Task inputs:
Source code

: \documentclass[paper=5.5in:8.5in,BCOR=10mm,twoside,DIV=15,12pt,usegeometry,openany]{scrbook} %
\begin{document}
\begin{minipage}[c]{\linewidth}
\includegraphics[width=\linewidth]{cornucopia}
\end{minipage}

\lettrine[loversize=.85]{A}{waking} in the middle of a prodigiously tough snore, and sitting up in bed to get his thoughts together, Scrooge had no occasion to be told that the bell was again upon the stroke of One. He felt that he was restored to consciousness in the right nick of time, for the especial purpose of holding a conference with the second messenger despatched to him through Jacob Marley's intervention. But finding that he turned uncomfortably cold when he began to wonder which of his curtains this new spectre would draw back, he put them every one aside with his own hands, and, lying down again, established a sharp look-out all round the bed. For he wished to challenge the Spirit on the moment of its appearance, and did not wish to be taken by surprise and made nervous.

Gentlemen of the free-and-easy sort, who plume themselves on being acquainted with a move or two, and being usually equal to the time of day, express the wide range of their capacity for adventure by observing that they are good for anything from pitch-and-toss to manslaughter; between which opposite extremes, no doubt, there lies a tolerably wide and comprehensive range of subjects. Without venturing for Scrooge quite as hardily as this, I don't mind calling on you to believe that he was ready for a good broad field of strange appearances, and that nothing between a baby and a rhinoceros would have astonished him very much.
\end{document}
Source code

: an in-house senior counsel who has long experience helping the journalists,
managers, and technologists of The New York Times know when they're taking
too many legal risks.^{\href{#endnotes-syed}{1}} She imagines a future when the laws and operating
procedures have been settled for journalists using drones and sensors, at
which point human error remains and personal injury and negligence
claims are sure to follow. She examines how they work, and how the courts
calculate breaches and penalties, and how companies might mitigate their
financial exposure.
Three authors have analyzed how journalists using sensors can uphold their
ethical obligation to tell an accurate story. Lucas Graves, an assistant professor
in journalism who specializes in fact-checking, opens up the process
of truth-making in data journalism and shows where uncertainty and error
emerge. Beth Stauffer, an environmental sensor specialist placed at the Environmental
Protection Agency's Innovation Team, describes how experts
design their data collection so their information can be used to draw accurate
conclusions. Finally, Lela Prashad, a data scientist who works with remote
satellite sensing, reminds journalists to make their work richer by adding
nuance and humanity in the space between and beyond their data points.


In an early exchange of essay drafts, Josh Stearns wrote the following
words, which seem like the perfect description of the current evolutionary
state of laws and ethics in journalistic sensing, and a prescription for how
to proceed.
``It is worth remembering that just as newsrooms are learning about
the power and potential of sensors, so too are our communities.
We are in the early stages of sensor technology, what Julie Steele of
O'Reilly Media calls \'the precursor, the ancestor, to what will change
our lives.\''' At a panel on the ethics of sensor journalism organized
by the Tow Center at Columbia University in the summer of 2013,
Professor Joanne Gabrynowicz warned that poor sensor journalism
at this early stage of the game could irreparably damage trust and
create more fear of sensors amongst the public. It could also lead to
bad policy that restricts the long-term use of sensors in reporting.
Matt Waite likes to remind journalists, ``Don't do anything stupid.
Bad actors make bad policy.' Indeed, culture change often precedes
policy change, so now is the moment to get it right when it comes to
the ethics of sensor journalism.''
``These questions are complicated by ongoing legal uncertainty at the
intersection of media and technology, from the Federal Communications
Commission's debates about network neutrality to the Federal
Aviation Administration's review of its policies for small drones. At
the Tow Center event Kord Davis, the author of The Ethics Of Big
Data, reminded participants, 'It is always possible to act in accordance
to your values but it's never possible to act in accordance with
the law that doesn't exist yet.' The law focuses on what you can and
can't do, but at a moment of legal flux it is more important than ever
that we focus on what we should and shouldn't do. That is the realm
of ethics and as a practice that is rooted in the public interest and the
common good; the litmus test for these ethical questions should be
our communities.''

Task to carry out:
The full set of entries should appear again, unchanged, line by line.

Answer space:
Source code

: \documentclass[paper=5.5in:8.5in,BCOR=10mm,twoside,DIV=15,12pt,usegeometry,openany]{scrbook} %
\begin{document}
\begin{minipage}[c]{\linewidth}
\includegraphics[width=\linewidth]{cornucopia}
\end{minipage}

\lettrine[loversize=.85]{A}{waking} in the middle of a prodigiously tough snore, and sitting up in bed to get his thoughts together, Scrooge had no occasion to be told that the bell was again upon the stroke of One. He felt that he was restored to consciousness in the right nick of time, for the especial purpose of holding a conference with the second messenger despatched to him through Jacob Marley's intervention. But finding that he turned uncomfortably cold when he began to wonder which of his curtains this new spectre would draw back, he put them every one aside with his own hands, and, lying down again, established a sharp look-out all round the bed. For he wished to challenge the Spirit on the moment of its appearance, and did not wish to be taken by surprise and made nervous.

Gentlemen of the free-and-easy sort, who plume themselves on being acquainted with a move or two, and being usually equal to the time of day, express the wide range of their capacity for adventure by observing that they are good for anything from pitch-and-toss to manslaughter; between which opposite extremes, no doubt, there lies a tolerably wide and comprehensive range of subjects. Without venturing for Scrooge quite as hardily as this, I don't mind calling on you to believe that he was ready for a good broad field of strange appearances, and that nothing between a baby and a rhinoceros would have astonished him very much.
\end{document}
Source code

: an in-house senior counsel who has long experience helping the journalists,
managers, and technologists of The New York Times know when they're taking
too many legal risks.^{\href{#endnotes-syed}{1}} She imagines a future when the laws and operating
procedures have been settled for journalists using drones and sensors, at
which point human error remains and personal injury and negligence
claims are sure to follow. She examines how they work, and how the courts
calculate breaches and penalties, and how companies might mitigate their
financial exposure.
Three authors have analyzed how journalists using sensors can uphold their
ethical obligation to tell an accurate story. Lucas Graves, an assistant professor
in journalism who specializes in fact-checking, opens up the process
of truth-making in data journalism and shows where uncertainty and error
emerge. Beth Stauffer, an environmental sensor specialist placed at the Environmental
Protection Agency's Innovation Team, describes how experts
design their data collection so their information can be used to draw accurate
conclusions. Finally, Lela Prashad, a data scientist who works with remote
satellite sensing, reminds journalists to make their work richer by adding
nuance and humanity in the space between and beyond their data points.


In an early exchange of essay drafts, Josh Stearns wrote the following
words, which seem like the perfect description of the current evolutionary
state of laws and ethics in journalistic sensing, and a prescription for how
to proceed.
``It is worth remembering that just as newsrooms are learning about
the power and potential of sensors, so too are our communities.
We are in the early stages of sensor technology, what Julie Steele of
O'Reilly Media calls \'the precursor, the ancestor, to what will change
our lives.\''' At a panel on the ethics of sensor journalism organized
by the Tow Center at Columbia University in the summer of 2013,
Professor Joanne Gabrynowicz warned that poor sensor journalism
at this early stage of the game could irreparably damage trust and
create more fear of sensors amongst the public. It could also lead to
bad policy that restricts the long-term use of sensors in reporting.
Matt Waite likes to remind journalists, ``Don't do anything stupid.
Bad actors make bad policy.' Indeed, culture change often precedes
policy change, so now is the moment to get it right when it comes to
the ethics of sensor journalism.''
``These questions are complicated by ongoing legal uncertainty at the
intersection of media and technology, from the Federal Communications
Commission's debates about network neutrality to the Federal
Aviation Administration's review of its policies for small drones. At
the Tow Center event Kord Davis, the author of The Ethics Of Big
Data, reminded participants, 'It is always possible to act in accordance
to your values but it's never possible to act in accordance with
the law that doesn't exist yet.' The law focuses on what you can and
can't do, but at a moment of legal flux it is more important than ever
that we focus on what we should and shouldn't do. That is the realm
of ethics and as a practice that is rooted in the public interest and the
common good; the litmus test for these ethical questions should be
our communities.''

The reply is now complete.